Shell Script:- How to colorful your shell script in linux

Shell scripts commonly used ANSI escape codes for color output. Following table shows Numbers representing colors in Escape Sequences.

Attribute codes:
00=none 01=set to bold intensity 02=set to faint intensity 03=use italic font 04=underscore 05=slow blink 06=fast blink 07=reverse foreground/background colors 08=Set foreground color to background color
Text color codes:
30=black 31=red 32=green 33=yellow 34=blue 35=magenta 36=cyan 37=white
Background color codes:
40=black 41=red 42=green 43=yellow 44=blue 45=magenta 46=cyan 47=white
Numbers Representing Colors in Escape Sequences

Color	Foreground	Background
Black	30	40
Red	31	41
Green	32	42
Yellow	33	43
Blue	34	44
Magenta	35	45
Cyan	36	46
White	37	47

The numbers in the above table work for xterm terminal.Result may vary for other terminal emulators.
Use the following template for writing colored text.
$ echo -e "\033[COLORm Sample text"
The "\033[" begins the escape sequence.You can also use "\e[" instead of "\033[". COLOR specifies a foreground color, according to the table above.The "m" terminates escape sequence, and text begins immediately after that.
eg:
$ echo -e "\033[1mThis is bold text.\033[0m"
The “\033[“ represents an escape( also you can use “\E[“ or “\e[“ ), the "1" turns on the bold attribute, 
while the "0" switches it off. The "m" terminates each term of the escape sequence.

Note:
Always use \033[0m at the end of the line to turn off the colour attribute at the end of the line. With an echo, the -e option enables the escape sequences.
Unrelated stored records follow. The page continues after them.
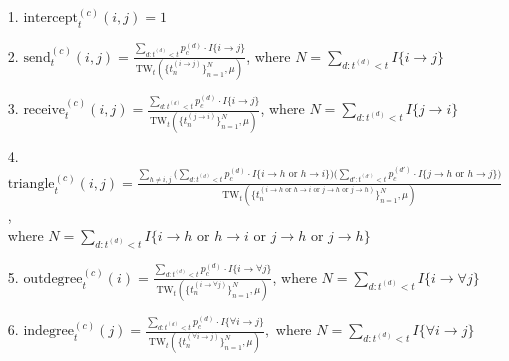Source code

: \documentclass[a4paper]{article}
\begin{document}
 \begin{itemize}[leftmargin=*,rightmargin=-1cm]
 	\item [1.] $\mbox{intercept}^{(c)}_t(i, j) = 1$
 	\item [2.]  $\mbox{send}^{(c)}_t(i, j)= \frac{\sum\limits_{d: t^{(d)}<t}p_c^{(d)}\cdot I\{i\rightarrow j\}}{\mbox{TW}_t(\{t_n^{(i\rightarrow j)}\}_{n=1}^N, \mu) }$, where $N = \sum\limits_{d: t^{(d)}<t} I\{i\rightarrow j\}$
 	\item [3.] $\mbox{receive}^{(c)}_t(i, j)=\frac{\sum\limits_{d: t^{(d)}<t}p_c^{(d)}\cdot I\{i\rightarrow j\}}{\mbox{TW}_t(\{t_n^{(j\rightarrow i)}\}_{n=1}^N, \mu) }$, where $N = \sum\limits_{d: t^{(d)}<t} I\{j\rightarrow i\}$
 	\item [4.] $\mbox{triangle}^{(c)}_t(i, j)=\frac{\sum\limits_{h \neq i, j}\Big(\sum\limits_{d: t^{(d)}<t}p_c^{(d)}\cdot I\{i\rightarrow h \mbox{ or } h\rightarrow i\}\Big)\Big(\sum\limits_{d': t^{(d')}<t}p_c^{(d')}\cdot I\{j\rightarrow h \mbox{ or } h\rightarrow j\}\Big)}{\mbox{TW}_t(\{t_n^{(i\rightarrow h \mbox{ or } h\rightarrow i \mbox{ or } j\rightarrow h \mbox{ or } j\rightarrow h)}\}_{n=1}^N, \mu) }$, \\where $N = \sum\limits_{d: t^{(d)}<t} I\{i\rightarrow h \mbox{ or } h\rightarrow i \mbox{ or } j\rightarrow h \mbox{ or } j\rightarrow h\}$
 	\item [5.]  $\mbox{outdegree}^{(c)}_t(i)=\frac{\sum\limits_{d: t^{(d)}<t}p_c^{(d)}\cdot I\{i\rightarrow \forall j\}}{\mbox{TW}_t(\{t_n^{(i\rightarrow \forall j)}\}_{n=1}^N, \mu) }$, where $N = \sum\limits_{d: t^{(d)}<t} I\{i\rightarrow \forall j\}$
 	\item [6.] $\mbox{indegree}^{(c)}_t(j)=\frac{\sum\limits_{d: t^{(d)}<t}p_c^{(d)}\cdot I\{\forall i\rightarrow j\}}{\mbox{TW}_t(\{t_n^{(\forall i\rightarrow  j)}\}_{n=1}^N, \mu)}, $ where $N = \sum\limits_{d: t^{(d)}<t} I\{\forall i\rightarrow j\}$
 \end{itemize}
\end{document}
Use the following template for writing colored text on a colored background.
$ echo -e "\E[COLOR1;COLOR2mSome text goes here."
The "\E[" begins the escape sequence. The semicolon-separated numbers "COLOR1" and "COLOR2" specify a foreground and a background color, according to the table below. (The order of the numbers does not matter, since the foreground and background numbers fall in non-overlapping ranges.) The "m" terminates the escape sequence, and the text begins immediately after that. Note also that single quotes enclose the remainder of the command sequence following the echo -e.

Note:
With an echo, the -e option enables the escape sequences.You can also use printf instead of echo.
printf "\e[COLORm sample text\n"

To print Green text
echo -e "\033[32m Hello World"

or
printf "\e[32m Hello World"

The problem with above statement is that the blue color that starts with the 32 color code is never switched back to the regular color, so any text you type after the prompt and even prompt also is still in the Green color.To return to the plain, normal mode, we have yet another sequence. The "\033[0m" ( so you have to add these entry whenever you required)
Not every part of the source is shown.